The essential kindness of Bill and Ted

The essential kindness of Bill and Ted

The most excellent dudes are back. | MGM

The essential kindness and sublime silliness of one terrific franchise.

For a long time, I had Bill and Ted mixed up in my head with the guys from Dumb and Dumber, who never really appealed to me. That may explain why I had not participated in the former duo’s excellent adventure nor their bogus journey until earlier this summer.

But in June, faced with the impending release date of the third installment in the trilogy, Bill and Ted Face the Music — three decades after the originals — I queued up the 1989 film that started it all.

And to my great joy, I loved it. It’s so charmingly weird, emitting hormonal teenage boy stoner flick vibes while somehow remaining as pure as the driven snow. It is about two best friends (played by baby Keanu Reeves and Alex Winter, who remain BFFs to this day), joined at the hip and devoted to their terrible band Wyld Stallyns. Inside of an hour and a half, they discover they are key to the fate of humanity, embark on a wild time-traveling ride facilitated by George Carlin and a beat-up telephone booth, try to pass a high school history presentation by collecting historical figures from the past (in the aforementioned telephone booth, of course) and bringing them to the present, and find out that they are destined to someday write the song that will unite the world and bring peace to the universe.

Bill and Ted play air guitar to celebrate their tiny victories. They giggle over the number 69. They have oddly expansive vocabularies and eminently quotable catchphrases, one of which — “Be Excellent to Each Other” — was posted on the marquee on my local movie theater when the pandemic shut it down in March. I see it each time I go out for a run.

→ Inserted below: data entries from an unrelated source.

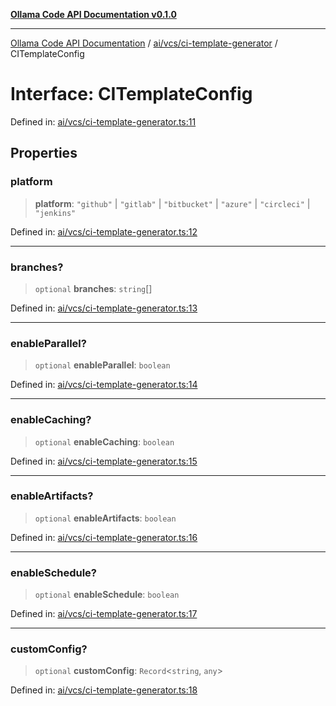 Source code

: [**Ollama Code API Documentation v0.1.0**](../../../../README.md)

***

[Ollama Code API Documentation](../../../../modules.md) / [ai/vcs/ci-template-generator](../README.md) / CITemplateConfig

# Interface: CITemplateConfig

Defined in: [ai/vcs/ci-template-generator.ts:11](https://github.com/erichchampion/ollama-code/blob/97554aa24b97798bc862485527ccd6faff2a1d42/ollama-code/src/ai/vcs/ci-template-generator.ts#L11)

## Properties

### platform

> **platform**: `"github"` \| `"gitlab"` \| `"bitbucket"` \| `"azure"` \| `"circleci"` \| `"jenkins"`

Defined in: [ai/vcs/ci-template-generator.ts:12](https://github.com/erichchampion/ollama-code/blob/97554aa24b97798bc862485527ccd6faff2a1d42/ollama-code/src/ai/vcs/ci-template-generator.ts#L12)

***

### branches?

> `optional` **branches**: `string`[]

Defined in: [ai/vcs/ci-template-generator.ts:13](https://github.com/erichchampion/ollama-code/blob/97554aa24b97798bc862485527ccd6faff2a1d42/ollama-code/src/ai/vcs/ci-template-generator.ts#L13)

***

### enableParallel?

> `optional` **enableParallel**: `boolean`

Defined in: [ai/vcs/ci-template-generator.ts:14](https://github.com/erichchampion/ollama-code/blob/97554aa24b97798bc862485527ccd6faff2a1d42/ollama-code/src/ai/vcs/ci-template-generator.ts#L14)

***

### enableCaching?

> `optional` **enableCaching**: `boolean`

Defined in: [ai/vcs/ci-template-generator.ts:15](https://github.com/erichchampion/ollama-code/blob/97554aa24b97798bc862485527ccd6faff2a1d42/ollama-code/src/ai/vcs/ci-template-generator.ts#L15)

***

### enableArtifacts?

> `optional` **enableArtifacts**: `boolean`

Defined in: [ai/vcs/ci-template-generator.ts:16](https://github.com/erichchampion/ollama-code/blob/97554aa24b97798bc862485527ccd6faff2a1d42/ollama-code/src/ai/vcs/ci-template-generator.ts#L16)

***

### enableSchedule?

> `optional` **enableSchedule**: `boolean`

Defined in: [ai/vcs/ci-template-generator.ts:17](https://github.com/erichchampion/ollama-code/blob/97554aa24b97798bc862485527ccd6faff2a1d42/ollama-code/src/ai/vcs/ci-template-generator.ts#L17)

***

### customConfig?

> `optional` **customConfig**: `Record`\<`string`, `any`\>

Defined in: [ai/vcs/ci-template-generator.ts:18](https://github.com/erichchampion/ollama-code/blob/97554aa24b97798bc862485527ccd6faff2a1d42/ollama-code/src/ai/vcs/ci-template-generator.ts#L18)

Bill, Ted, and the Grim Reaper in Bill and Ted Face the Music.MGM
You knew Death would be back.

In the second movie, which came out in 1991, Bill and Ted end up on a “bogus journey” that takes them, for whatever reason, to the afterlife — both hell and heaven. It’s not particularly Dickensian or Miltonian, though it does feature a wholly unexpected extended riff on Ingmar Bergman’s The Seventh Seal. The plot is simple: They just have to find the smartest person in the universe to help them build good robot replicas of themselves to get rid of the bad robot replicas of themselves, which were sent from the future by a villain to ensure they don’t win the battle of the bands. Along the way, they defeat Death, a.k.a. the Grim Reaper, in a tournament of classic board games (Battleship, Clue, a bonus round of Twister), and he becomes their reluctant companion and eventual bandmate. You know, average adventure stuff.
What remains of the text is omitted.